---- Input data
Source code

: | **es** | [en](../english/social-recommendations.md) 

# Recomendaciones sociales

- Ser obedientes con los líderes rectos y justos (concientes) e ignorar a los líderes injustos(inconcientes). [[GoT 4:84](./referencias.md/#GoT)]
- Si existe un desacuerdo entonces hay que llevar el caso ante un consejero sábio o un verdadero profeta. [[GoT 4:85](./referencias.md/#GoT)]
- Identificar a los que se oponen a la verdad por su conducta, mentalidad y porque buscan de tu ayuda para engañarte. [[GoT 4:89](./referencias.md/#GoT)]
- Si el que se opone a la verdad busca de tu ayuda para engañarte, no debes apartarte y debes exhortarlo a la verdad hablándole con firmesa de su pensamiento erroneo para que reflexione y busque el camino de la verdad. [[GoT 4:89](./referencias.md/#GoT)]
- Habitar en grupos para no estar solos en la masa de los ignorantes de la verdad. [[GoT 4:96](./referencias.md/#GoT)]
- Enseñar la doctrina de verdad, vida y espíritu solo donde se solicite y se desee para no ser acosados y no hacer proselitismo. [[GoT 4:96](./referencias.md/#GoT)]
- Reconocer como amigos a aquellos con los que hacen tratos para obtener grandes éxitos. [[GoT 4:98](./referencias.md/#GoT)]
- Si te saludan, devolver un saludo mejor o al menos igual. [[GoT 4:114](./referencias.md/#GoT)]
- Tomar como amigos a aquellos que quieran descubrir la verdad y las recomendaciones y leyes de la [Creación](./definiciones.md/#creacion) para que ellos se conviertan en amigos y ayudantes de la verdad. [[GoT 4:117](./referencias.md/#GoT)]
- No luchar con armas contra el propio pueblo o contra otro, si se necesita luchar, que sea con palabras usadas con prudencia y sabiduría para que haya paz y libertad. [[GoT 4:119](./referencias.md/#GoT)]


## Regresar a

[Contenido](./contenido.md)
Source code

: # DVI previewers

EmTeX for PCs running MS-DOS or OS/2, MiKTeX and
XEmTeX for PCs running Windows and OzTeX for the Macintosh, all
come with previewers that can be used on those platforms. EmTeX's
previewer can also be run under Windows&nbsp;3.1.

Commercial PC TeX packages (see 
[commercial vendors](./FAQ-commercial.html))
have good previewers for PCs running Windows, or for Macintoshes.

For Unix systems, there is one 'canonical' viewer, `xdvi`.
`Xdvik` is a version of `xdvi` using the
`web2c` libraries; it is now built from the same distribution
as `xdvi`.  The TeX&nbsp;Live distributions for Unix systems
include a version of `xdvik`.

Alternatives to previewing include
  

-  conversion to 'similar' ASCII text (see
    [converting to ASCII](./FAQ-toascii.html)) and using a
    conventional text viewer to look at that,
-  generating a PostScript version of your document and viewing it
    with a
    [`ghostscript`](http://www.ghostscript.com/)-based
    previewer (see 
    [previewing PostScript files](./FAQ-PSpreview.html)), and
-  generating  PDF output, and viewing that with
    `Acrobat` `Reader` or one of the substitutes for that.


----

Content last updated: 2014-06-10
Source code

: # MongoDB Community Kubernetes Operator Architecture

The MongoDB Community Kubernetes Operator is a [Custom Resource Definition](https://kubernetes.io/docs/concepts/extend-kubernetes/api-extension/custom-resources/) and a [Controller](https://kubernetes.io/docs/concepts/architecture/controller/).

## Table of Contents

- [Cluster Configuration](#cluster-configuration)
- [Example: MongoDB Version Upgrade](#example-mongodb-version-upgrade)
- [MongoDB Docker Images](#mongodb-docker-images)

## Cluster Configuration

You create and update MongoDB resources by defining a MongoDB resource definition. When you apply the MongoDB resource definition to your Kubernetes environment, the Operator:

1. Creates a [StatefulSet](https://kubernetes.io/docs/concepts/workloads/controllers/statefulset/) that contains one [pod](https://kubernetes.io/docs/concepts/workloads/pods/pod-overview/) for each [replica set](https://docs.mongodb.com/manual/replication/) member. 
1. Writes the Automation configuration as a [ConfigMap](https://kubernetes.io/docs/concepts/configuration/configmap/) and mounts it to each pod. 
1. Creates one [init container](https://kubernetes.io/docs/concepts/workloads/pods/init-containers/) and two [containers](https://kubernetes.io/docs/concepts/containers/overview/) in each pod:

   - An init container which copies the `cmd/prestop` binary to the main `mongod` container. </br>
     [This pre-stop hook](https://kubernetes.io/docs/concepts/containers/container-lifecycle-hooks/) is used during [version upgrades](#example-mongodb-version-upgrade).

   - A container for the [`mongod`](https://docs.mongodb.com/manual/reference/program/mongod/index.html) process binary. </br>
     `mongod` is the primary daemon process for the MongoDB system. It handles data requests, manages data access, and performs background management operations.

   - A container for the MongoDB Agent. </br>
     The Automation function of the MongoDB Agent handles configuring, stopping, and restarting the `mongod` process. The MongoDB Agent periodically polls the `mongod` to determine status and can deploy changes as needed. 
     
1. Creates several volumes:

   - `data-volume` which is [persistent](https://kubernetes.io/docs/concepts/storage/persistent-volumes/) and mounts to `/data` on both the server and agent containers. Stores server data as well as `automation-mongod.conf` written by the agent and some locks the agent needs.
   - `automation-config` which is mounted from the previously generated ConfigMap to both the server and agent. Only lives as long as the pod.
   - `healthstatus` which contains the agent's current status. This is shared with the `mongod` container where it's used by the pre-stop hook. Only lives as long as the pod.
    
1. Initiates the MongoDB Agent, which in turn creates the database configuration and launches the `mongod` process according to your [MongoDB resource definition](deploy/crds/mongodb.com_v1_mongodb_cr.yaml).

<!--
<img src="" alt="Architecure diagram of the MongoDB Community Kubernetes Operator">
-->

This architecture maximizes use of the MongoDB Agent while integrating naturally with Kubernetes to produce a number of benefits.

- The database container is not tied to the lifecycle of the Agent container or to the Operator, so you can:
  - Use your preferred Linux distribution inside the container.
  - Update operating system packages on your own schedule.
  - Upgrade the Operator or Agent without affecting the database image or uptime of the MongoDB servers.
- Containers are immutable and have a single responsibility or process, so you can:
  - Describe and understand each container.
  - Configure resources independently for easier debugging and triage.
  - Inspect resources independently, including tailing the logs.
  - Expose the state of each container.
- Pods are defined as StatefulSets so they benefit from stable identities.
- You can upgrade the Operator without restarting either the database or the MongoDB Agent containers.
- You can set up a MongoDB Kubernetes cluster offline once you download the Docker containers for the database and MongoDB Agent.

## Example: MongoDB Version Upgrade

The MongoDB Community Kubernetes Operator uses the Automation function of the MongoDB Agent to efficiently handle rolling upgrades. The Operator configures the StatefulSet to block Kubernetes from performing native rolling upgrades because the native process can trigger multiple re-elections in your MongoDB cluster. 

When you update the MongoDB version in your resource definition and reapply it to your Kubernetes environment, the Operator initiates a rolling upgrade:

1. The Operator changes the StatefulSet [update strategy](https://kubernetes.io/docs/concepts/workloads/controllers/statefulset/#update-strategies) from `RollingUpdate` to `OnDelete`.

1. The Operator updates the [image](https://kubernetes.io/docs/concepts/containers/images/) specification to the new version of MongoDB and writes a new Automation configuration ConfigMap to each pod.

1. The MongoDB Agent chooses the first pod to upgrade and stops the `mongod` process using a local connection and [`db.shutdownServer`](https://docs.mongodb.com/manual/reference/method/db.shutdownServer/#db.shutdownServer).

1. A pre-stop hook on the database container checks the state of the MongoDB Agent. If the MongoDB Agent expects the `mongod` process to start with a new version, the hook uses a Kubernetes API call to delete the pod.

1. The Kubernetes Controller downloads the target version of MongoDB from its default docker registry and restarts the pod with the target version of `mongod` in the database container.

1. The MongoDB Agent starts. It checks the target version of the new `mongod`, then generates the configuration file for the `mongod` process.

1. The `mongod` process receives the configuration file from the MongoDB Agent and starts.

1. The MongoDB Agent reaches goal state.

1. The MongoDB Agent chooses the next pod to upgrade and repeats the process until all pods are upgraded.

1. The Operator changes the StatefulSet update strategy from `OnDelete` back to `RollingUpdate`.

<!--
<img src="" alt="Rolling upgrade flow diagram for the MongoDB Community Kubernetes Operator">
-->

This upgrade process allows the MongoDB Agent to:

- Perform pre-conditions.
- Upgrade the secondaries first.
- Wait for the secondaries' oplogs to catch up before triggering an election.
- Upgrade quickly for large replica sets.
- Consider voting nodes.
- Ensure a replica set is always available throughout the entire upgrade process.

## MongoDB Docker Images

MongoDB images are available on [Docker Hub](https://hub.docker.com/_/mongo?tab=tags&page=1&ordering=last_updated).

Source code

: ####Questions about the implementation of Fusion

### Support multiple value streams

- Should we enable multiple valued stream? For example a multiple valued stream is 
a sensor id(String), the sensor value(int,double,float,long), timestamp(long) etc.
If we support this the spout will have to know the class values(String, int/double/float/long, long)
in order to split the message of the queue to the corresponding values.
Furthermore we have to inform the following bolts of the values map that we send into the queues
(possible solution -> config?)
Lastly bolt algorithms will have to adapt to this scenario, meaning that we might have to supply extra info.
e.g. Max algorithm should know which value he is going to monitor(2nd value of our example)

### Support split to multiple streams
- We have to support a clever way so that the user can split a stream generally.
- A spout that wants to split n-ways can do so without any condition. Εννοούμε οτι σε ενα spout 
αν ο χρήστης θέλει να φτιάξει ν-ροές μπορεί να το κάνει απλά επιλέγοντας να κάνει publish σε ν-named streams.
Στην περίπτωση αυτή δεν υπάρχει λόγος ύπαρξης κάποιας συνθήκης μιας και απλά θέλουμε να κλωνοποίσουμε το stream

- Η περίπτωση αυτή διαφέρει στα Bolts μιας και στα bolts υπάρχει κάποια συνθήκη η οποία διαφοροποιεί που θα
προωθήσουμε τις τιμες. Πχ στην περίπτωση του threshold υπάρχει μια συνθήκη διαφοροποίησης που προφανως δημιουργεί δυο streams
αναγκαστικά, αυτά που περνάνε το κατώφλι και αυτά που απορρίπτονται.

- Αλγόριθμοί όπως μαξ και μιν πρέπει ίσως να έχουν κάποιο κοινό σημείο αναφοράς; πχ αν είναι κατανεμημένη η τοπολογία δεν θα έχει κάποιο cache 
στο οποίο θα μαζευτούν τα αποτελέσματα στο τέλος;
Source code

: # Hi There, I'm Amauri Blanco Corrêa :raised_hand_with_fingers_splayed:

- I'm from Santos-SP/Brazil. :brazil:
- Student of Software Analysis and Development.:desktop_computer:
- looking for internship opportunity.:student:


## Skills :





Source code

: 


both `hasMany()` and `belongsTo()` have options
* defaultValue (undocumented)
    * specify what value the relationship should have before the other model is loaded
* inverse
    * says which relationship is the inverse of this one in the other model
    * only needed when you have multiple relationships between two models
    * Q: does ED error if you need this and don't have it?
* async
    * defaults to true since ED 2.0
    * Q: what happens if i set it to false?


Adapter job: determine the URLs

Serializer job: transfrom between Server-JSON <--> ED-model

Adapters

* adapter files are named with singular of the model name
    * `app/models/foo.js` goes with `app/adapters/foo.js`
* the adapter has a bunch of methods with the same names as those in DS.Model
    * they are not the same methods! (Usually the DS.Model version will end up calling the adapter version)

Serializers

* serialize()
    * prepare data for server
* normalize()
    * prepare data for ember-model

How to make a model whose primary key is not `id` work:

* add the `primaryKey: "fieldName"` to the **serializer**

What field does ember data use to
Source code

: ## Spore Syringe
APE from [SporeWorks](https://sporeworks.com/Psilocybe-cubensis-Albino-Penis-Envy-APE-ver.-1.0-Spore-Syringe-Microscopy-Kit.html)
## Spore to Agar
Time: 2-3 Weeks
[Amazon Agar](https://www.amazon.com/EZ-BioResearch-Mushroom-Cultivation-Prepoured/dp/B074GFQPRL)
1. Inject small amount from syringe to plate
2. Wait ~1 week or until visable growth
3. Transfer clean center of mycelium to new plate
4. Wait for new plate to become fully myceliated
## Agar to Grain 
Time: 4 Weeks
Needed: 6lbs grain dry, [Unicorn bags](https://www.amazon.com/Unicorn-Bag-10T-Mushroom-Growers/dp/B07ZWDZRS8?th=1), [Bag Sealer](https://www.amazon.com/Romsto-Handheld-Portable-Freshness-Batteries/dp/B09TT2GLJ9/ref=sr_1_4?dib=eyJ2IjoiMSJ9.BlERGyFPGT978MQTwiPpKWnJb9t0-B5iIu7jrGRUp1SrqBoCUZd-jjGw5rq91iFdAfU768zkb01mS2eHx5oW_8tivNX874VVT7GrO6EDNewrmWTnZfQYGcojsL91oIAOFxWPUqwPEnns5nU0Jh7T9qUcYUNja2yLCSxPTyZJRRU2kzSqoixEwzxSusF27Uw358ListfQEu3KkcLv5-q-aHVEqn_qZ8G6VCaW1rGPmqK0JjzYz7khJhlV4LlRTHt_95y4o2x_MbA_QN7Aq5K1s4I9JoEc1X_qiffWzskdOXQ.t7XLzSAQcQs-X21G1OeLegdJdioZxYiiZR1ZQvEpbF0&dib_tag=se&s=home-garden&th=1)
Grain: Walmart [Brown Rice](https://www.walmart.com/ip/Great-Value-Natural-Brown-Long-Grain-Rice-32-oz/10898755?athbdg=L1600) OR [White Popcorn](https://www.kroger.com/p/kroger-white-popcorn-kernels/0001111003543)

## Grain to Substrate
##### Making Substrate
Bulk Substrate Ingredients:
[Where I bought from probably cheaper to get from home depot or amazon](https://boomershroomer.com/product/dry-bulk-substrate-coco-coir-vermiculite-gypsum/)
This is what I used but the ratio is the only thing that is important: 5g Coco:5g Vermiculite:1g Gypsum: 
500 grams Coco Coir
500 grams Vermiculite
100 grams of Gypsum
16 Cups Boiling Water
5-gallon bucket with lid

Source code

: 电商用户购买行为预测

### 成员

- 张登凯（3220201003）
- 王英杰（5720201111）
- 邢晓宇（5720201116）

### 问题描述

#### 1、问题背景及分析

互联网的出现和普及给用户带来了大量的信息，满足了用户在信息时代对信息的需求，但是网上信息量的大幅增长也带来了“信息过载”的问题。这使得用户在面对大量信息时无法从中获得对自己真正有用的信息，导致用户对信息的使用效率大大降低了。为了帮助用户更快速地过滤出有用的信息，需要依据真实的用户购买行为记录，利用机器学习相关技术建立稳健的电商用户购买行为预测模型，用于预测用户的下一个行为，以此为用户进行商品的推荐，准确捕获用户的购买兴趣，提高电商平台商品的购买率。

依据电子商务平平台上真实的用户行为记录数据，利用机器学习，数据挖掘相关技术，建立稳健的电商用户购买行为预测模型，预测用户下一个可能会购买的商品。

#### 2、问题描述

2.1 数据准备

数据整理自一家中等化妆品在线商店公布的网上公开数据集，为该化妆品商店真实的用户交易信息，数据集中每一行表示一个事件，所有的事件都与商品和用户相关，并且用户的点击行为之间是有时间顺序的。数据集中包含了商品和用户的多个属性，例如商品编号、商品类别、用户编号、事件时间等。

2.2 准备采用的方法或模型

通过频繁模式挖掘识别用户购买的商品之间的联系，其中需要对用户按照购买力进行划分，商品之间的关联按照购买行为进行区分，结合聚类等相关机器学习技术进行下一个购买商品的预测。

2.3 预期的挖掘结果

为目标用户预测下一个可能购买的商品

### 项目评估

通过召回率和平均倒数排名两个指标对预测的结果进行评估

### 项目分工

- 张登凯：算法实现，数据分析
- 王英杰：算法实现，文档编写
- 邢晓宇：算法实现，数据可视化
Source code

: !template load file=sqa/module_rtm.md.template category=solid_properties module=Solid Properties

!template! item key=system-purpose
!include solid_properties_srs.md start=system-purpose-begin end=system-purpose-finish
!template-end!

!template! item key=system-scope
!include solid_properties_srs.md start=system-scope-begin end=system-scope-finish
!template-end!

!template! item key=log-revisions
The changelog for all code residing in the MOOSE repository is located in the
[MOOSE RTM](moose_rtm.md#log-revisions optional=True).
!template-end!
--------
> [Work instruction] The answer should be an exact copy of the lines from the first line of the data through the line with "- Enseñar la" and should contain nothing else.

> [Result]
Source code

: | **es** | [en](../english/social-recommendations.md) 

# Recomendaciones sociales

- Ser obedientes con los líderes rectos y justos (concientes) e ignorar a los líderes injustos(inconcientes). [[GoT 4:84](./referencias.md/#GoT)]
- Si existe un desacuerdo entonces hay que llevar el caso ante un consejero sábio o un verdadero profeta. [[GoT 4:85](./referencias.md/#GoT)]
- Identificar a los que se oponen a la verdad por su conducta, mentalidad y porque buscan de tu ayuda para engañarte. [[GoT 4:89](./referencias.md/#GoT)]
- Si el que se opone a la verdad busca de tu ayuda para engañarte, no debes apartarte y debes exhortarlo a la verdad hablándole con firmesa de su pensamiento erroneo para que reflexione y busque el camino de la verdad. [[GoT 4:89](./referencias.md/#GoT)]
- Habitar en grupos para no estar solos en la masa de los ignorantes de la verdad. [[GoT 4:96](./referencias.md/#GoT)]
- Enseñar la doctrina de verdad, vida y espíritu solo donde se solicite y se desee para no ser acosados y no hacer proselitismo. [[GoT 4:96](./referencias.md/#GoT)]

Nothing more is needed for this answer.